How long does it take for rain drops cover a square? Consider a square divided into $n \times n$ grid. Each rain drop falls from the sky and covers an $r \times r$ grid chosen uniformly at random within the square. What is the expected number of rain drops needed to cover the whole square? 
To avoid boundary conditions, we can assume that the square is actually a torus. In other words, the top and the bottom of the square are glued together, while the left side and the right side of the squares are guled together.
If $r=1$, then this is the classical coupon collector problem. It also gives an upper bound of $n^2 \log(n^2)$ for this rain drop model. I wonder if this model has already been studied? It seems to be natural extension of coupon collector.
 A: I ran $N = 10^5$ simulations for the case $r = 2$, $n = 8$, and the result fit extremely well to an inverse gamma distribution with parameters $(a, b) = (14.6313, 987.144)$, where I have used the parametrization $$f_X(x) =  \frac{e^{-b/x} \left(b/x\right)^a}{x \Gamma (a)}, \quad x > 0.$$  This would give a mean and variance of $\mu = 72.4176$, $\sigma^2 = 415.185$.  

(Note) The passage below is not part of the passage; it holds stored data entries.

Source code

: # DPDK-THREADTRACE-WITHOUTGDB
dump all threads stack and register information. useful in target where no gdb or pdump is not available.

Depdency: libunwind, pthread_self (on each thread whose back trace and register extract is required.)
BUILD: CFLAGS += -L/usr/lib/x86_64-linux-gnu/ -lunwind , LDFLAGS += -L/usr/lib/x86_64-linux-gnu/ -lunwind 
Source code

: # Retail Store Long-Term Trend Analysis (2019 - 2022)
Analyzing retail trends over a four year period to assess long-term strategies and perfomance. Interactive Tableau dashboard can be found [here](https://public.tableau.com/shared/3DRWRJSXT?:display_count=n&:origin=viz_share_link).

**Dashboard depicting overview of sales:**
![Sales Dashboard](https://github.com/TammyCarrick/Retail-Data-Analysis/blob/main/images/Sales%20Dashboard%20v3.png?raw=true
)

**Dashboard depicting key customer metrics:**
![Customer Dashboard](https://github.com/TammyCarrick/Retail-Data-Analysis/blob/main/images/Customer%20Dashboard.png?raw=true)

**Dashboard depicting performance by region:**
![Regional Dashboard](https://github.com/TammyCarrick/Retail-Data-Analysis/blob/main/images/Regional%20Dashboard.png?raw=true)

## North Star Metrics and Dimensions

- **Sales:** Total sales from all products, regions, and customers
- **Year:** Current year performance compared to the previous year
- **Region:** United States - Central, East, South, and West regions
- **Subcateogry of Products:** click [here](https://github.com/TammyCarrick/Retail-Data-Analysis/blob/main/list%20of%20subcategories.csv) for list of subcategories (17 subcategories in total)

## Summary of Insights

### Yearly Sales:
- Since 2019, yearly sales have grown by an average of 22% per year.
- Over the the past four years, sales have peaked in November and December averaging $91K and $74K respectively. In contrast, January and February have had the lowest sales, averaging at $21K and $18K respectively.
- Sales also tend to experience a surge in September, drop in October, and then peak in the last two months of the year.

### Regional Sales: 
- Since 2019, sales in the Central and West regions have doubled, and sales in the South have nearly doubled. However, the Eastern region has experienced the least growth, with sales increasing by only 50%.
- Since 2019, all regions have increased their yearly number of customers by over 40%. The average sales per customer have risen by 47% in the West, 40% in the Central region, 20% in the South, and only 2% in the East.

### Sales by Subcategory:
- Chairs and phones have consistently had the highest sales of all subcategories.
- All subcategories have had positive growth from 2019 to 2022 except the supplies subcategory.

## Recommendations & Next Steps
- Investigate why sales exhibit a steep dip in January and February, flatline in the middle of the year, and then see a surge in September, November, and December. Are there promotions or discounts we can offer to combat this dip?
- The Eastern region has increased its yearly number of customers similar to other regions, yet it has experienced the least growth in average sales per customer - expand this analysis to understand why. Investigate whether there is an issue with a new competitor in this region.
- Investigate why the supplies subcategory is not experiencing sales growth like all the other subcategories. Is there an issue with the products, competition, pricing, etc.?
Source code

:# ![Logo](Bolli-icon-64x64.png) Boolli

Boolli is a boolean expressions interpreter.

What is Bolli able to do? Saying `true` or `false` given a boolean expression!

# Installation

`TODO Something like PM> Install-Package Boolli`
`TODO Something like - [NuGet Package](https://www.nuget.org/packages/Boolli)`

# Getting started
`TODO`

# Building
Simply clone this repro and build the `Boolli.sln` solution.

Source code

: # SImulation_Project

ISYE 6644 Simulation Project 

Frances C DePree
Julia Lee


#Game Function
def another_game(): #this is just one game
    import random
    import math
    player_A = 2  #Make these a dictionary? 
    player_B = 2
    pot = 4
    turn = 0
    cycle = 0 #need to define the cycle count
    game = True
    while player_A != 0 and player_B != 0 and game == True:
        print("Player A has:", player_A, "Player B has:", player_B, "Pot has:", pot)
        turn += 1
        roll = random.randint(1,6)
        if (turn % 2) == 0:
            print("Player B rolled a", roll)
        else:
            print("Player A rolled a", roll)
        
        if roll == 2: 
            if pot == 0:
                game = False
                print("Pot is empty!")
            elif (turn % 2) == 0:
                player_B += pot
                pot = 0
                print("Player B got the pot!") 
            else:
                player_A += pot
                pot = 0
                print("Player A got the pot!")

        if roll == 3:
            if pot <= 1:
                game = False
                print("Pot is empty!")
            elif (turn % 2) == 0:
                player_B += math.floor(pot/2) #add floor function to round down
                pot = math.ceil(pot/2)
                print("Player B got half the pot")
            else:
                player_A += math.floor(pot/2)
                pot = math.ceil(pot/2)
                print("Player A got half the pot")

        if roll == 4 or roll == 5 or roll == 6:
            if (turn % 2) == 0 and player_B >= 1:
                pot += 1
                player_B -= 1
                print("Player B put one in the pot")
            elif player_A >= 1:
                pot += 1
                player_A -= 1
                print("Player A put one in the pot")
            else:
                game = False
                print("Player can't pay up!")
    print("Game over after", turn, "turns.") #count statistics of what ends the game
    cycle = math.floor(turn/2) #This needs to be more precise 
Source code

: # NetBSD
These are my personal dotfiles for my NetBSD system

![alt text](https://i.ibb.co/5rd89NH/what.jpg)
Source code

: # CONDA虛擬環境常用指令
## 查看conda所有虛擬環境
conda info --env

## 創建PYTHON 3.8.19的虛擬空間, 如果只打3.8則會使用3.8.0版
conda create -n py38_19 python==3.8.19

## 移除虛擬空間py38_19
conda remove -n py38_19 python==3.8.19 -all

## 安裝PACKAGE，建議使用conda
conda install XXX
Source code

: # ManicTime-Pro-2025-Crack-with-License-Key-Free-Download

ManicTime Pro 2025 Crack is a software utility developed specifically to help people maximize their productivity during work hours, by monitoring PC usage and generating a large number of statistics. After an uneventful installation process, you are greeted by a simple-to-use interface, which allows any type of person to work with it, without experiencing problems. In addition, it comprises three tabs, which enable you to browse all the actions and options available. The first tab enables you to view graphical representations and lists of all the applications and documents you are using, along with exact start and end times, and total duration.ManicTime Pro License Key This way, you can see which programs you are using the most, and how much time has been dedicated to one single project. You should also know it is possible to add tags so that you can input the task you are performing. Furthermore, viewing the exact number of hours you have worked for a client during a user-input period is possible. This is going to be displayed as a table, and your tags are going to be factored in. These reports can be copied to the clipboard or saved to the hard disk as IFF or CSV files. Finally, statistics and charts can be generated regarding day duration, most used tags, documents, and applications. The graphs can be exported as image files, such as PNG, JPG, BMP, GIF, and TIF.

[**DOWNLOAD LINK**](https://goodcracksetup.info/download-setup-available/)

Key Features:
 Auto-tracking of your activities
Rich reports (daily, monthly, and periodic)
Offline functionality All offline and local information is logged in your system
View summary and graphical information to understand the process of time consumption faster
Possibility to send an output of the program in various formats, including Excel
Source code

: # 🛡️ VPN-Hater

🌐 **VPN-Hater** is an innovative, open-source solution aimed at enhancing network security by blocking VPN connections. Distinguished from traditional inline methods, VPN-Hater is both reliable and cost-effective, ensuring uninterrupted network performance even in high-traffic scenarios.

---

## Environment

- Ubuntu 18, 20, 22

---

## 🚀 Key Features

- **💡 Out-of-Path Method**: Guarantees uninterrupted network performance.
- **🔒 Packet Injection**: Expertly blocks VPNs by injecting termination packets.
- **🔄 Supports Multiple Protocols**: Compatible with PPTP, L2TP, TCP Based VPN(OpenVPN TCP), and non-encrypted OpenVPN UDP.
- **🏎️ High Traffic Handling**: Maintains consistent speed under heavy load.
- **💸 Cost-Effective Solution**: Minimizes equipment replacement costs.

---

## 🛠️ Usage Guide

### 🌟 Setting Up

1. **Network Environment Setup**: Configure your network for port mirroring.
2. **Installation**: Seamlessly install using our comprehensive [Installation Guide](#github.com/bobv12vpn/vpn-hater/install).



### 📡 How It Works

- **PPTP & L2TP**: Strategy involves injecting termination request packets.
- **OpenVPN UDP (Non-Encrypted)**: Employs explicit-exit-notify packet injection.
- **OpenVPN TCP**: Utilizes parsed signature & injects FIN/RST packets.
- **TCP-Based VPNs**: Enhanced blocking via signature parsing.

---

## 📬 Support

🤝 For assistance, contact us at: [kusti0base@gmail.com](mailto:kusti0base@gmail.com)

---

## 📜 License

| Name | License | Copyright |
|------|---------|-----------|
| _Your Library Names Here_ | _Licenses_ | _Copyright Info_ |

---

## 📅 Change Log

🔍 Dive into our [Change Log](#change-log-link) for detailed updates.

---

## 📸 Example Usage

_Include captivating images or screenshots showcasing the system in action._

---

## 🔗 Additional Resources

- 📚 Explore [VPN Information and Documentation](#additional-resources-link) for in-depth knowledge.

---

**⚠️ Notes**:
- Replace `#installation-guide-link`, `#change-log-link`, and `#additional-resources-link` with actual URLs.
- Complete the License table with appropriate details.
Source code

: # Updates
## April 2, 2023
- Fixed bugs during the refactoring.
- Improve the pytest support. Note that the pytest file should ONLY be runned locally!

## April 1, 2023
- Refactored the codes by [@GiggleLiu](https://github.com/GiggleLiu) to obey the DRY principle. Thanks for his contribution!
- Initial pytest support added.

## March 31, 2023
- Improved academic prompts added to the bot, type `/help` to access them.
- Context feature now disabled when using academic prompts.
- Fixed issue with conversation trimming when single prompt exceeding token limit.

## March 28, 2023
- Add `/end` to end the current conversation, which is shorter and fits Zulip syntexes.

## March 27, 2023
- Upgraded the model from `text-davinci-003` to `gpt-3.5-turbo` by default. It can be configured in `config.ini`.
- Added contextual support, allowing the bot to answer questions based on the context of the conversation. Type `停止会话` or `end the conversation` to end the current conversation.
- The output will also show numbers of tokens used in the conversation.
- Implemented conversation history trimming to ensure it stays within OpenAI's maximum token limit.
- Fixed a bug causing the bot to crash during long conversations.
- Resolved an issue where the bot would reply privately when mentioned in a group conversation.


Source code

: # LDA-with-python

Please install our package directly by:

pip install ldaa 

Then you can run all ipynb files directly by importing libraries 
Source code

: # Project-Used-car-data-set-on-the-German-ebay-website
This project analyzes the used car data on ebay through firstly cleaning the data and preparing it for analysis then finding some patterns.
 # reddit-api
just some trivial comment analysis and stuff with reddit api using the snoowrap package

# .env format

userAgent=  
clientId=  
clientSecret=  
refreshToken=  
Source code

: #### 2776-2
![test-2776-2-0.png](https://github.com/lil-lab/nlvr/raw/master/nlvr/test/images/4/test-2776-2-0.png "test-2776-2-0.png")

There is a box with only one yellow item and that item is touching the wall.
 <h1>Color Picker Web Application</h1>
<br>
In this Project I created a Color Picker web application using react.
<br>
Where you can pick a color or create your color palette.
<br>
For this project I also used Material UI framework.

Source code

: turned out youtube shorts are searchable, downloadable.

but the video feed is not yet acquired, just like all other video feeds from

Of course, we should not expect this to be the same as $r = 1$, $n = 4$, which is the classic coupon collector's problem. 
A simulation with $r = 3$, $n = 8$ gives another good inverse gamma fit, with $(a,b) = (12.1359, 329.206)$.
Perhaps someone else can find some relationship between $r, n$ and $a, b$, but I believe that the distribution of the number of drops needed is well-modeled as inverse gamma, even though I have no theoretical basis for it.
I am curious what would happen in the continuous case, with $\rho = r/n = 1/4$ but $n \to \infty$.  My intuition says that in the asymptotic case, the expectation and variance increase.